Again use your foot or knee to help hold the tire in place.





Work the bead side to side the same way you worked the inner bead. 2" at a time.




Once the bead stays under the lip on its own you can return to the floor for better leverage.




When you reach the last bit, hit it with you heel again to pop the tire on completely.





Make sure you inspector likes what he/she sees =).




Then air up the tire.




If you have a really plyable tire you may have to set the wheel back up on the blocks. You will have to push on the tire to get the inner bead to set as well as it can. With air applied lift up lightly on the outer edges of the tire and try and close the gap between the outer bead and the outer rim. You can also try a ratchet strap around the outside of the tire and try and squeeze the bead out. I've never had much of an issue but I haven't done many tires over 12.5 " wide. Wide rim and tire combo's will have their own personal needs.

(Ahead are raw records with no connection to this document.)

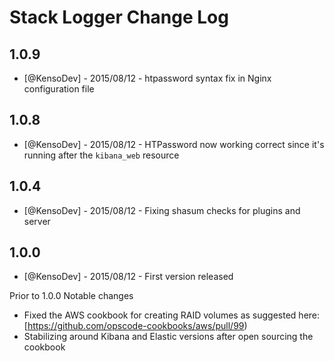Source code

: # Stack Logger Change Log

## 1.0.9

* [@KensoDev] - 2015/08/12 - htpassword syntax fix in Nginx configuration file


## 1.0.8

* [@KensoDev] - 2015/08/12 - HTPassword now working correct since it's running
  after the `kibana_web` resource


## 1.0.4

* [@KensoDev] - 2015/08/12 - Fixing shasum checks for plugins and server

## 1.0.0

* [@KensoDev] - 2015/08/12 - First version released

Prior to 1.0.0 Notable changes

* Fixed the AWS cookbook for creating RAID volumes as suggested here: [https://github.com/opscode-cookbooks/aws/pull/99)
* Stabilizing around Kibana and Elastic versions after open sourcing the
  cookbook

End note: Use as much soapy water as needed and apply any time. It will dry up.

For those the are worried about the rim they do sell cheap plastic rim protectors to keep the tool from gouging the rim.


I just wanted to put in a thank-you to my Wife (photographer) and Son (Inspector) for their help.

Obama, The greatest gun salesman since the invention of firearms.
Quote:
Originally Posted by Jscwerve View Post
This is exactly why we need to practice proper gun control.

If he was aiming down the sights correctly and had plenty of practice rounds under his belt, there would only be one side of this story.

Last edited by Broncojohn; 12-05-2009 at 03:23 PM. Reason: Spelling and notes.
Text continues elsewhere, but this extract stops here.